(Assignment) Nothing but the lines from the first line of the entries through the line with "6. Check the data type summary" should appear in the answer, transcribed exactly and free of pictures.

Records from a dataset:

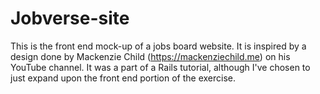 # Jobverse-site

This is the front end mock-up of a jobs board website. It is inspired by a design done by Mackenzie Child (https://mackenziechild.me) on his YouTube channel. It was a part of a Rails tutorial, although I've chosen to just expand upon the front end portion of the exercise.

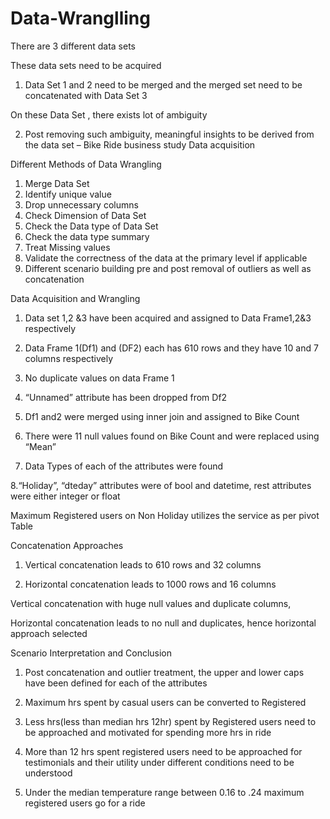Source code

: # Data-Wranglling
 There are 3 different data sets 

 These data sets need to be acquired 

1. Data Set 1 and 2 need to be merged and the merged set need to be concatenated with Data Set 3

On these Data Set , there exists lot of ambiguity

 2. Post removing such ambiguity, meaningful insights to be derived from the data set – Bike Ride business study 
Data acquisition

Different Methods of Data Wrangling

1. Merge Data Set
2. Identify unique value
3. Drop unnecessary columns
4. Check Dimension of Data Set
5. Check the Data type of Data Set
6. Check the data type summary
7. Treat Missing values
8. Validate the correctness of the data at the primary level if applicable
9. Different scenario building pre and post removal of outliers as well as concatenation 

Data Acquisition and Wrangling
1. Data set 1,2 &3 have been acquired and assigned to Data Frame1,2&3 respectively 

 2. Data Frame 1(Df1) and (DF2) each has 610 rows and they have 10 and 7 columns respectively
 
3. No duplicate values on data Frame 1

4. “Unnamed” attribute has been dropped from Df2

 5. Df1 and2 were merged using inner join and assigned to Bike Count
 
6. There were 11 null values found on Bike Count and were replaced using “Mean”

7. Data Types of each of the attributes were found
 
8.“Holiday”, “dteday” attributes were of bool and datetime, rest attributes were either integer or float

Maximum Registered users on Non Holiday utilizes the service as per pivot Table

Concatenation Approaches

1. Vertical concatenation leads to 610 rows and 32 columns 
 
2. Horizontal concatenation leads to 1000 rows and 16 columns 

 Vertical concatenation with huge null values and duplicate columns, 
 
Horizontal concatenation leads to no null  and duplicates, hence horizontal approach selected

Scenario Interpretation and Conclusion 

  1. Post concatenation and outlier treatment, the upper and lower caps have been defined for each of the attributes 
  
2. Maximum hrs spent by casual users can be converted to Registered

3. Less hrs(less than median hrs 12hr) spent by Registered users need to be approached and motivated for spending more hrs in ride

4. More than 12 hrs spent registered users need to be approached for testimonials and their utility under different conditions need to be understood

5. Under the median temperature range between 0.16 to .24 maximum registered users go for a ride











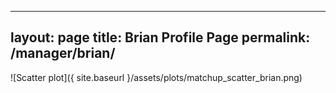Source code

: 
---
layout: page
title: Brian Profile Page
permalink: /manager/brian/
---

![Scatter plot]({ site.baseurl }/assets/plots/matchup_scatter_brian.png)
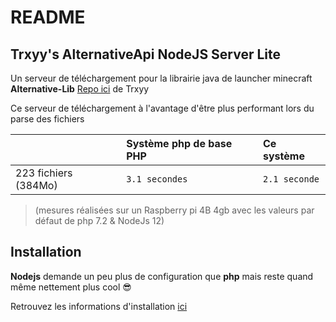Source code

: # README

## Trxyy's AlternativeApi NodeJS Server Lite

Un serveur de téléchargement pour la librairie java de launcher minecraft **Alternative-Lib** [Repo ici](https://github.com/TrxyyDev/AlternativeAPI) de Trxyy

Ce serveur de téléchargement à l'avantage d'être plus performant lors du parse des fichiers

|  | Système php de base PHP | Ce système |
| :--- | :--- | :--- |
| 223 fichiers \(384Mo\) | `3.1 secondes` | `2.1 seconde` |

> \(mesures réalisées sur un Raspberry pi 4B 4gb avec les valeurs par défaut de php 7.2 & NodeJs 12\)

## Installation

**Nodejs** demande un peu plus de configuration que **php** mais reste quand même nettement plus cool 😎

Retrouvez les informations d'installation [ici](https://alterlib-server.chaun14.fr/installation-server-lite/) 

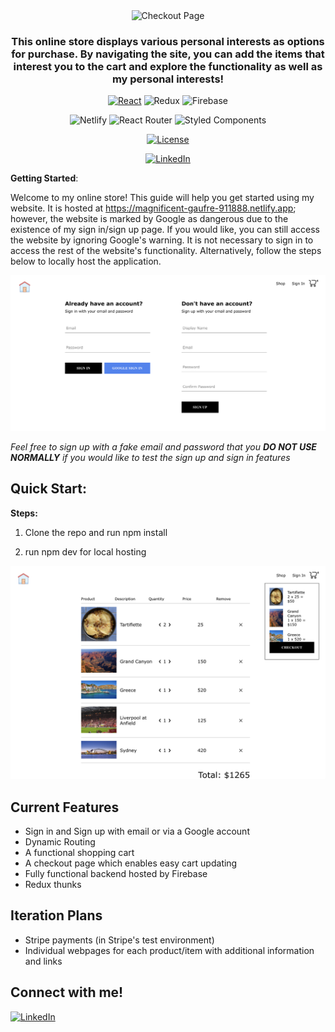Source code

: <div align="center">

<img src="src/assets/screenshots/HomePage.png" alt="Checkout Page"/>

<!-- ## [![banner](src/assets/screenshots/HomePage.png)](https://magnificent-gaufre-911888.netlify.app) -->

### This online store displays various personal interests as options for purchase. By navigating the site, you can add the items that interest you to the cart and explore the functionality as well as my personal interests!

[![React](https://img.shields.io/badge/react-%2320232a.svg?style=for-the-badge&logo=react&logoColor=%2361DAFB)](https://reactjs.org/)
![Redux](https://img.shields.io/badge/redux-%23593d88.svg?style=for-the-badge&logo=redux&logoColor=white)
![Firebase](https://img.shields.io/badge/firebase-%23039BE5.svg?style=for-the-badge&logo=firebase)

![Netlify](https://img.shields.io/badge/netlify-%23000000.svg?style=for-the-badge&logo=netlify&logoColor=#00C7B7)
![React Router](https://img.shields.io/badge/React_Router-CA4245?style=for-the-badge&logo=react-router&logoColor=white)
![Styled Components](https://img.shields.io/badge/styled--components-DB7093?style=for-the-badge&logo=styled-components&logoColor=white)

[![License](https://img.shields.io/github/license/Ileriayo/markdown-badges?style=for-the-badge)](public/LICENSE)

  <!-- short description -->

[![LinkedIn](https://img.shields.io/badge/linkedin-%230077B5.svg?style=for-the-badge&logo=linkedin&logoColor=white)](https://www.linkedin.com/in/matt-henely/)

</div>

<b>Getting Started</b>:

Welcome to my online store! This guide will help you get started using my website. It is hosted at https://magnificent-gaufre-911888.netlify.app; however, the website is marked by Google as dangerous due to the existence of my sign in/sign up page. If you would like, you can still access the website by ignoring Google's warning. It is not necessary to sign in to access the rest of the website's functionality. Alternatively, follow the steps below to locally host the application.

<img src="src/assets/screenshots/signInPage.png" alt="Sign In/Up Page"/>

<i>Feel free to sign up with a fake email and password that you <b>DO NOT USE NORMALLY</b> if you would like to test the sign up and sign in features</i>

## Quick Start:

<b>Steps:</b>

1. Clone the repo and run npm install

2. run npm dev for local hosting

<img src="src/assets/screenshots/checkoutPage.png" alt="Checkout Page"/>

## Current Features

- Sign in and Sign up with email or via a Google account
- Dynamic Routing
- A functional shopping cart
- A checkout page which enables easy cart updating
- Fully functional backend hosted by Firebase
- Redux thunks

## Iteration Plans

- Stripe payments (in Stripe's test environment)
- Individual webpages for each product/item with additional information and links

## Connect with me!

[![LinkedIn](https://img.shields.io/badge/linkedin-%230077B5.svg?style=for-the-badge&logo=linkedin&logoColor=white)](https://www.linkedin.com/in/matt-henely/)
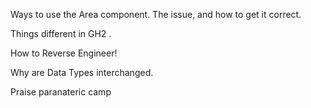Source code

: Ways to use the Area component. 
The issue, and how to get it correct. 


Things different in GH2 . 

How to Reverse Engineer!

Why are Data Types interchanged. 

Praise paranateric camp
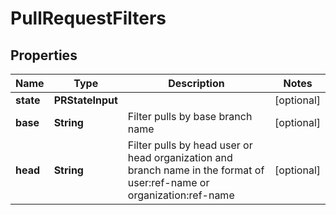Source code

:

# PullRequestFilters


## Properties

| Name | Type | Description | Notes |
|------------ | ------------- | ------------- | -------------|
|**state** | **PRStateInput** |  |  [optional] |
|**base** | **String** | Filter pulls by base branch name |  [optional] |
|**head** | **String** | Filter pulls by head user or head organization and branch name in the format of user:ref-name or organization:ref-name |  [optional] |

(Written reply)
 # Jobverse-site

This is the front end mock-up of a jobs board website. It is inspired by a design done by Mackenzie Child (https://mackenziechild.me) on his YouTube channel. It was a part of a Rails tutorial, although I've chosen to just expand upon the front end portion of the exercise.

Source code

: # Data-Wranglling
 There are 3 different data sets 

 These data sets need to be acquired 

1. Data Set 1 and 2 need to be merged and the merged set need to be concatenated with Data Set 3

On these Data Set , there exists lot of ambiguity

 2. Post removing such ambiguity, meaningful insights to be derived from the data set – Bike Ride business study 
Data acquisition

Different Methods of Data Wrangling

1. Merge Data Set
2. Identify unique value
3. Drop unnecessary columns
4. Check Dimension of Data Set
5. Check the Data type of Data Set
6. Check the data type summary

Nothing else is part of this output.